:: EXERCISE AIM ::
Reproduce the lines below exactly. Begin with the first, end with the line containing "Taxon-specific growth rates", and leave out the pictures.

:: RECORDS FOR THIS EXERCISE ::
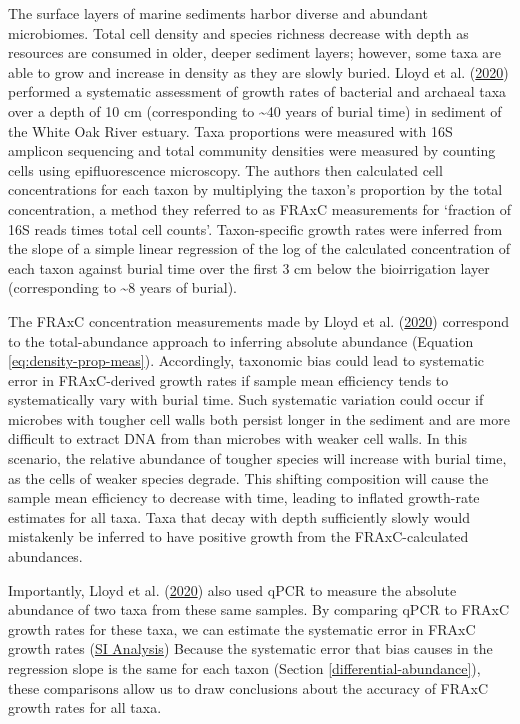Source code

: \documentclass[
]{article}
\begin{document}
The surface layers of marine sediments harbor diverse and abundant microbiomes.
Total cell density and species richness decrease with depth as resources are consumed in older, deeper sediment layers; however, some taxa are able to grow and increase in density as they are slowly buried.
Lloyd et al. (\protect\hyperlink{ref-lloyd2020evid}{2020}) performed a systematic assessment of growth rates of bacterial and archaeal taxa over a depth of 10 cm (corresponding to \textasciitilde40 years of burial time) in sediment of the White Oak River estuary.
Taxa proportions were measured with 16S amplicon sequencing and total community densities were measured by counting cells using epifluorescence microscopy.
The authors then calculated cell concentrations for each taxon by multiplying the taxon's proportion by the total concentration, a method they referred to as FRAxC measurements for `fraction of 16S reads times total cell counts'.
Taxon-specific growth rates were inferred from the slope of a simple linear regression of the log of the calculated concentration of each taxon against burial time over the first 3 cm below the bioirrigation layer (corresponding to \textasciitilde8 years of burial).

The FRAxC concentration measurements made by Lloyd et al. (\protect\hyperlink{ref-lloyd2020evid}{2020}) correspond to the total-abundance approach to inferring absolute abundance (Equation \eqref{eq:density-prop-meas}).
Accordingly, taxonomic bias could lead to systematic error in FRAxC-derived growth rates if sample mean efficiency tends to systematically vary with burial time.
Such systematic variation could occur if microbes with tougher cell walls both persist longer in the sediment and are more difficult to extract DNA from than microbes with weaker cell walls.
In this scenario, the relative abundance of tougher species will increase with burial time, as the cells of weaker species degrade.
This shifting composition will cause the sample mean efficiency to decrease with time, leading to inflated growth-rate estimates for all taxa.
Taxa that decay with depth sufficiently slowly would mistakenly be inferred to have positive growth from the FRAxC-calculated abundances.

Importantly, Lloyd et al. (\protect\hyperlink{ref-lloyd2020evid}{2020}) also used qPCR to measure the absolute abundance of two taxa from these same samples.
By comparing qPCR to FRAxC growth rates for these taxa, we can estimate the systematic error in FRAxC growth rates (\href{https://mikemc.github.io/differential-abundance-theory/notebook/posts/2022-01-08-lloyd2020evi-case-study/}{SI Analysis})
Because the systematic error that bias causes in the regression slope is the same for each taxon (Section \ref{differential-abundance}), these comparisons allow us to draw conclusions about the accuracy of FRAxC growth rates for all taxa.
\end{document}
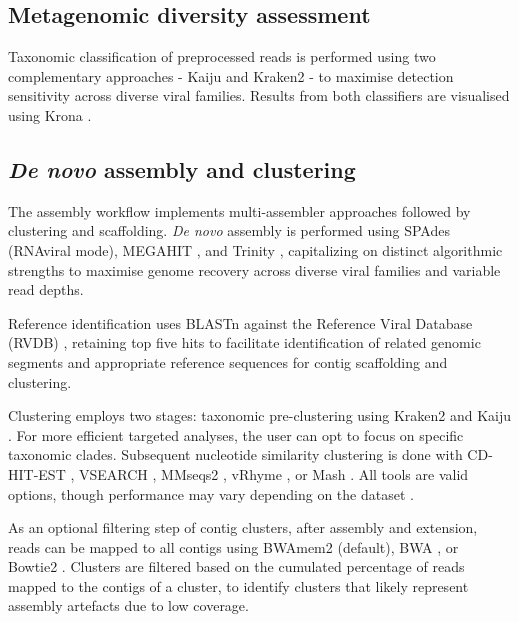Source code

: \subsection{Metagenomic diversity assessment}

Taxonomic classification of preprocessed reads is performed using two complementary approaches - Kaiju \citep{Menzel2016-tz} and Kraken2 \citep{Wood2019-jl} - to maximise detection sensitivity across diverse viral families. Results from both classifiers are visualised using Krona \citep{Ondov2011-yp}.

\subsection{{\it De novo} assembly and clustering}

The assembly workflow implements multi-assembler approaches followed by clustering and scaffolding. \textit{De novo} assembly is performed using SPAdes \citep{Meleshko2021-gb} (RNAviral mode), MEGAHIT \citep{Li2016-sd}, and Trinity \citep{Grabherr2011-ef}, capitalizing on distinct algorithmic strengths to maximise genome recovery across diverse viral families and variable read depths.

Reference identification uses BLASTn \citep{Altschul1990-sy} against the Reference Viral Database (RVDB) \citep{Goodacre2018-dw}, retaining top five hits to facilitate identification of related genomic segments and appropriate reference sequences for contig scaffolding and clustering.

Clustering employs two stages: taxonomic pre-clustering using Kraken2 \citep{Wood2019-jl} and Kaiju \citep{Menzel2016-tz}. For more efficient targeted analyses, the user can opt to focus on specific taxonomic clades. Subsequent nucleotide similarity clustering is done with CD-HIT-EST \citep{Li2006-nj}, VSEARCH \citep{Rognes2016-ju}, MMseqs2 \citep{Steinegger2017-ci}, vRhyme \citep{Kieft2022-km}, or Mash \citep{Ondov2019-bo}. All tools are valid options, though performance may vary depending on the dataset \citep{Zielezinski2025-vl,Steinegger2017-ci}.

As an optional filtering step of contig clusters, after assembly and extension, reads can be mapped to all contigs using BWAmem2 \citep{Vasimuddin2019-rb} (default), BWA \citep{Li2013-pp}, or Bowtie2 \citep{Langmead2019-wx}. Clusters are filtered based on the cumulated percentage of reads mapped to the contigs of a cluster, to identify clusters that likely represent assembly artefacts due to low coverage.

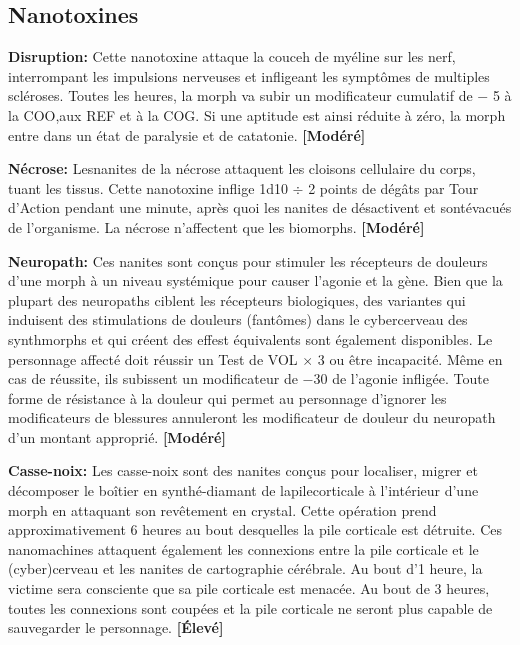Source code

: \subsection{Nanotoxines} \label{sec:nanotoxins} 

\textbf{Disruption:} Cette nanotoxine attaque la couceh de myéline sur les nerf, interrompant les impulsions nerveuses et infligeant les symptômes de multiples scléroses. Toutes les heures, la morph va subir un modificateur cumulatif de $-$ 5 à la COO,aux REF et à la COG. Si une aptitude est ainsi réduite à zéro, la morph entre dans un état de paralysie et de catatonie. \textbf{[Modéré]} 

\textbf{Nécrose:} Lesnanites de la nécrose attaquent les cloisons cellulaire du corps, tuant les tissus. Cette nanotoxine inflige 1d10 $\div$ 2 points de dégâts par Tour d'Action pendant une minute, après quoi les nanites de désactivent et sontévacués de l'organisme. La nécrose n'affectent que les biomorphs. \textbf{[Modéré]} 

\textbf{Neuropath:} Ces nanites sont conçus pour stimuler les récepteurs de douleurs d'une morph à un niveau systémique pour causer l'agonie et la gène. Bien que la plupart des neuropaths ciblent les récepteurs biologiques, des variantes qui induisent des stimulations de douleurs (fantômes) dans le cybercerveau des synthmorphs et qui créent des effest équivalents sont également disponibles. Le personnage affecté doit réussir un Test de VOL $\times$ 3 ou être incapacité. Même en cas de réussite, ils subissent un modificateur de $-$30 de l'agonie infligée. Toute forme de résistance à la douleur qui permet au personnage d'ignorer les modificateurs de blessures annuleront les modificateur de douleur du neuropath d'un montant approprié. \textbf{[Modéré]} 

\textbf{Casse-noix:} Les casse-noix sont des nanites conçus pour localiser, migrer et décomposer le boîtier en synthé-diamant de lapilecorticale à l'intérieur d'une morph en attaquant son revêtement en crystal. Cette opération prend approximativement 6 heures au bout desquelles la pile corticale est détruite. Ces nanomachines attaquent également les connexions entre la pile corticale et le (cyber)cerveau et les nanites de cartographie cérébrale. Au bout d'1 heure, la victime sera consciente que sa pile corticale est menacée. Au bout de 3 heures, toutes les connexions sont coupées et la pile corticale ne seront plus capable de sauvegarder le personnage. \textbf{[Élevé]} 



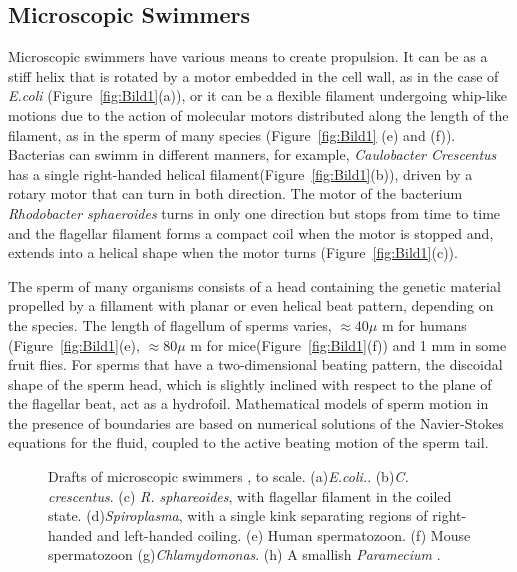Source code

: \subsection{Microscopic Swimmers}
\label{sec:section 1}

Microscopic swimmers have various means to create propulsion. It can be as a stiff helix that is rotated by a motor embedded in the cell wall, as in the case of \textit{E.coli}
\cite{berg_bacteria_1973}(Figure~\ref{fig:Bild1}(a)), or it can be a flexible filament undergoing whip-like motions due to the action of molecular motors distributed along the
length of the filament, as in the sperm of many species\cite{blum_biophysics_1973} (Figure~\ref{fig:Bild1} (e) and (f)). Bacterias can swimm in different manners, for example, 
\textit{Caulobacter Crescentus}  has a single right-handed helical filament(Figure~\ref{fig:Bild1}(b)), driven by a rotary motor that can turn in both direction. The motor of the
bacterium \textit{Rhodobacter sphaeroides} turns in only one direction but stops from time to time and the flagellar filament forms a compact coil when the motor is stopped and, 
extends into a helical shape when the motor turns (Figure~\ref{fig:Bild1}(c)).\par

The sperm of many organisms consists of a head containing the genetic material propelled by a fillament with planar or even helical beat pattern, depending on the species. The 
length of flagellum of sperms varies, $\approx40\mu$ m for humans\cite{suarez_sperm_2006} (Figure~\ref{fig:Bild1}(e), $\approx80\mu$ m for mice(Figure~\ref{fig:Bild1}(f)) and
1 mm in some fruit flies\cite{joly_disentangling_1995}. For sperms that have a two-dimensional beating pattern\cite{elgeti_hydrodynamics_2010}, the discoidal shape of the sperm
head, which is slightly inclined with respect to the plane of the flagellar beat, act as a hydrofoil. 
Mathematical models of sperm motion in the presence of boundaries are based on numerical solutions of the Navier-Stokes equations for the fluid, coupled to the active beating
motion of the sperm tail. 



\begin{figure}[H]
\centering
  \begin{footnotesize}
  
  \caption[inprogress]{Drafts of microscopic swimmers , to scale. (a)\textit{E.coli.}. (b)\textit{C. crescentus}. (c) \textit{R. sphareoides}, with flagellar filament in the coiled
   state. (d)\textit{Spiroplasma}, with a single kink separating regions of right-handed and left-handed coiling. (e) Human spermatozoon. (f) Mouse spermatozoon (g)\textit{Chlamydomonas}.
   (h) A smallish \textit{Paramecium} \cite{lauga_hydrodynamics_2009}.}
  \label{fig:Bild2.1}
  \end{footnotesize}
\end{figure} 

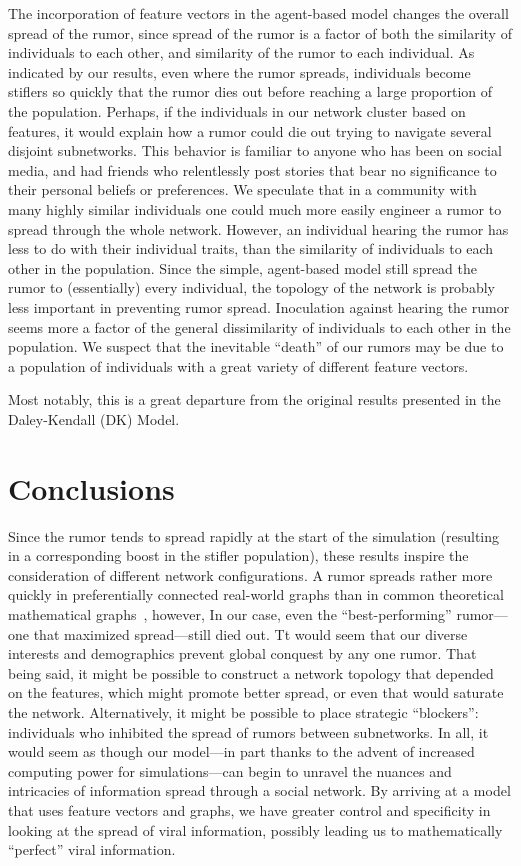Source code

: The incorporation of feature vectors in the agent-based model changes the overall spread of the rumor, since spread of the rumor is a factor of both the similarity of individuals to each other, and similarity of the rumor to each individual.
As indicated by our results, even where the rumor spreads, individuals become stiflers so quickly that the rumor dies out before reaching a large proportion of the population.
Perhaps, if the individuals in our network cluster based on features, it would explain how a rumor could die out trying to navigate several disjoint subnetworks.
This behavior is familiar to anyone who has been on social media, and had friends who relentlessly post stories that bear no significance to their personal beliefs or preferences.
We speculate that in a community with many highly similar individuals one could much more easily engineer a rumor to spread through the whole network.
However, an individual hearing the rumor has less to do with their individual traits, than the similarity of individuals to each other in the population.
Since the simple, agent-based model still spread the rumor to (essentially) every individual, the topology of the network is probably less important in preventing rumor spread.
Inoculation against hearing the rumor seems more a factor of the general dissimilarity of individuals to each other in the population.
We suspect that the inevitable ``death'' of our rumors may be due to a population of individuals with a great variety of different feature vectors.

Most notably, this is a great departure from the original results presented in the Daley-Kendall (DK) Model.

\section{Conclusions}
\label{sec:conclusions}
Since the rumor tends to spread rapidly at the start of the simulation (resulting in a corresponding boost in the stifler population), these results inspire the consideration of different network configurations.
A rumor spreads rather more quickly in preferentially connected real-world graphs than in common theoretical mathematical graphs~\cite{doerr-2012}, however, In our case, even the ``best-performing'' rumor---one that maximized spread---still died out.
Tt would seem that our diverse interests and demographics prevent global conquest by any one rumor.
That being said, it might be possible to construct a network topology that depended on the features, which might promote better spread, or even that would saturate the network.
Alternatively, it might be possible to place strategic ``blockers'': individuals who inhibited the spread of rumors between subnetworks.
In all, it would seem as though our model---in part thanks to the advent of increased computing power for simulations---can begin to unravel the nuances and intricacies of information spread through a social network.
By arriving at a model that uses feature vectors and graphs, we have greater control and specificity in looking at the spread of viral information, possibly leading us to mathematically ``perfect'' viral information.

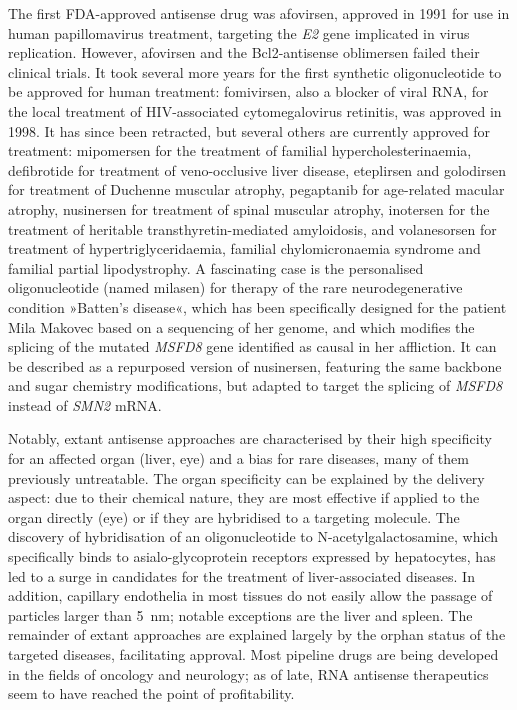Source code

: The first FDA-approved antisense drug was afovirsen, approved in 1991 for use in human papillomavirus treatment, targeting the \emph{E2} gene implicated in virus replication. However, afovirsen and the Bcl2-antisense oblimersen failed their clinical trials. It took several more years for the first synthetic oligonucleotide to be approved for human treatment: fomivirsen, also a blocker of viral RNA, for the local treatment of HIV-associated cytomegalovirus retinitis, was approved in 1998.\cite{Piascik1999} It has since been retracted, but several others are currently approved for treatment: mipomersen for the treatment of familial hypercholesterinaemia, defibrotide for treatment of veno-occlusive liver disease, eteplirsen and golodirsen for treatment of Duchenne muscular atrophy, pegaptanib for age-related macular atrophy, nusinersen for treatment of spinal muscular atrophy, inotersen for the treatment of heritable transthyretin-mediated amyloidosis, and volanesorsen for treatment of hypertriglyceridaemia, familial chylomicronaemia syndrome and familial partial lipodystrophy.\cite{Sharad2019,Wang2020} A fascinating case is the personalised oligonucleotide (named milasen) for therapy of the rare neurodegenerative condition »Batten's disease«, which has been specifically designed for the patient Mila Makovec based on a sequencing of her genome, and which modifies the splicing of the mutated \emph{MSFD8} gene identified as causal in her affliction.\cite{Kim2019} It can be described as a repurposed version of nusinersen, featuring the same backbone and sugar chemistry modifications, but adapted to target the splicing of \emph{MSFD8} instead of \emph{SMN2} mRNA.

Notably, extant antisense approaches are characterised by their high specificity for an affected organ (liver, eye) and a bias for rare diseases, many of them previously untreatable. The organ specificity can be explained by the delivery aspect: due to their chemical nature, they are most effective if applied to the organ directly (eye) or if they are hybridised to a targeting molecule. The discovery of hybridisation of an oligonucleotide to N-acetylgalactosamine, which specifically binds to asialo-glycoprotein receptors expressed by hepatocytes, has led to a surge in candidates for the treatment of liver-associated diseases.\cite{Wang2020} In addition, capillary endothelia in most tissues do not easily allow the passage of particles larger than \SI{5}{\nano\metre}; notable exceptions are the liver and spleen.\cite{Gullotti2009} The remainder of extant approaches are explained largely by the orphan status of the targeted diseases, facilitating approval. Most pipeline drugs are being developed in the fields of oncology and neurology; as of late, RNA antisense therapeutics seem to have reached the point of profitability.\cite{Wang2020} 

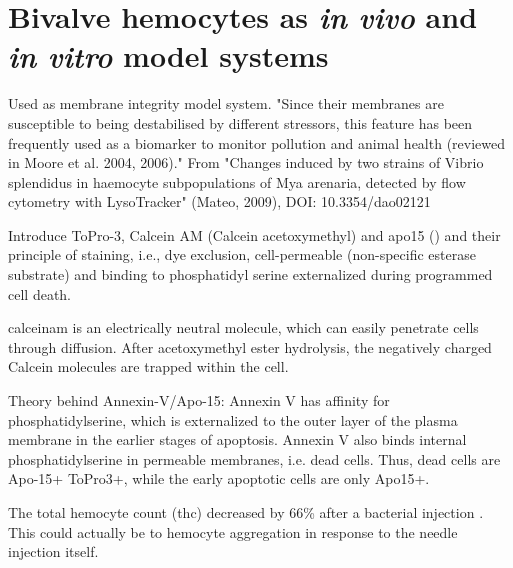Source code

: \section{Bivalve hemocytes as \emph{in vivo} and \emph{in vitro} model systems}
Used as membrane integrity model system. "Since their membranes are susceptible to being destabilised by different stressors, this feature has been frequently used as a biomarker to monitor pollution and animal health (reviewed in Moore et al. 2004, 2006)." From "Changes induced by two strains of Vibrio splendidus in haemocyte subpopulations of Mya arenaria, detected by flow cytometry with LysoTracker" (Mateo, 2009), DOI: 10.3354/dao02121 

Introduce ToPro-3, Calcein AM (Calcein acetoxymethyl) and \acrshort{apo15} (\cite{Barth2020}) and their principle of staining, i.e., dye exclusion, cell-permeable (non-specific esterase substrate) and binding to phosphatidyl serine externalized during programmed cell death.

\acrshort{calceinam} is an electrically neutral molecule, which can easily penetrate cells through diffusion. After acetoxymethyl ester hydrolysis, the negatively charged Calcein molecules are trapped within the cell.

Theory behind Annexin-V/Apo-15: Annexin V
has affinity for phosphatidylserine, which is externalized to the
outer layer of the plasma membrane in the earlier stages of apoptosis. Annexin V also binds internal phosphatidylserine in permeable membranes, i.e. dead cells. Thus, dead cells are Apo-15+ ToPro3+, while the early apoptotic cells are only Apo15+.

The total hemocyte count (\acrshort{thc}) decreased by 66\% after a bacterial injection \cite{Parisi2008}. This could actually be to hemocyte aggregation in response to the needle injection itself.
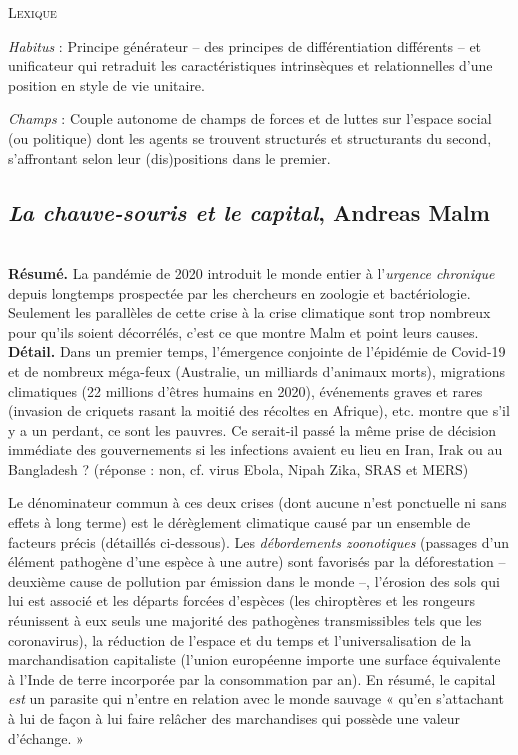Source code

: \documentclass[11pt]{amsart}
\begin{document}
\hspace*{0.4cm}

\begin{center}\textsc{Lexique} \end{center}

\textsl{Habitus} : Principe générateur – des principes de différentiation différents – et unificateur qui retraduit les caractéristiques intrinsèques et relationnelles d'une position en style de vie unitaire. 

\textsl{Champs} : Couple autonome de champs de forces et de luttes sur l'espace social (ou politique) dont les agents se trouvent structurés et structurants du second, s'affrontant selon leur (dis)positions dans le premier.

\newpage 

\subsection*{\textsl{La chauve-souris et le capital}, Andreas Malm}$ $\\

\textbf{Résumé.} La pandémie de 2020 introduit le monde entier à l'\textit{urgence chronique} depuis longtemps prospectée par les chercheurs en zoologie et bactériologie. Seulement les parallèles de cette crise à la crise climatique sont trop nombreux pour qu'ils soient décorrélés, c'est ce que montre Malm et point leurs causes.\\

\textbf{Détail.} Dans un premier temps, l'émergence conjointe de l'épidémie de Covid-19 et de nombreux méga-feux (Australie, un milliards d'animaux morts), migrations climatiques (22 millions d'êtres humains en 2020), événements graves et rares (invasion de criquets rasant la moitié des récoltes en Afrique), etc. montre que s'il y a un perdant, ce sont les pauvres. Ce serait-il passé la même prise de décision immédiate des gouvernements si les infections avaient eu lieu en Iran, Irak ou au Bangladesh ? (réponse : non, cf. virus Ebola, Nipah Zika, SRAS et MERS)

Le dénominateur commun à ces deux crises (dont aucune n'est ponctuelle ni sans effets à long terme) est le dérèglement climatique causé par un ensemble de facteurs précis (détaillés ci-dessous). Les \textit{débordements zoonotiques} (passages d'un élément pathogène d'une espèce à une autre) sont favorisés par la déforestation – deuxième cause de pollution par émission dans le monde –, l'érosion des sols qui lui est associé et les départs forcées d'espèces (les chiroptères et les rongeurs réunissent à eux seuls une majorité des pathogènes transmissibles tels que les coronavirus), la réduction de l'espace et du temps et l'universalisation de la marchandisation capitaliste (l'union européenne importe une surface équivalente à l'Inde de terre incorporée par la consommation par an). En résumé, le capital \textit{est} un parasite qui n'entre en relation avec le monde sauvage « qu'en s’attachant à lui de façon à lui faire relâcher des marchandises qui possède une valeur d'échange. »
\end{document}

:: EXERCISE RESULT ::
Source code

: \documentclass[
]{article}
\begin{document}
The surface layers of marine sediments harbor diverse and abundant microbiomes.
Total cell density and species richness decrease with depth as resources are consumed in older, deeper sediment layers; however, some taxa are able to grow and increase in density as they are slowly buried.
Lloyd et al. (\protect\hyperlink{ref-lloyd2020evid}{2020}) performed a systematic assessment of growth rates of bacterial and archaeal taxa over a depth of 10 cm (corresponding to \textasciitilde40 years of burial time) in sediment of the White Oak River estuary.
Taxa proportions were measured with 16S amplicon sequencing and total community densities were measured by counting cells using epifluorescence microscopy.
The authors then calculated cell concentrations for each taxon by multiplying the taxon's proportion by the total concentration, a method they referred to as FRAxC measurements for `fraction of 16S reads times total cell counts'.
Taxon-specific growth rates were inferred from the slope of a simple linear regression of the log of the calculated concentration of each taxon against burial time over the first 3 cm below the bioirrigation layer (corresponding to \textasciitilde8 years of burial).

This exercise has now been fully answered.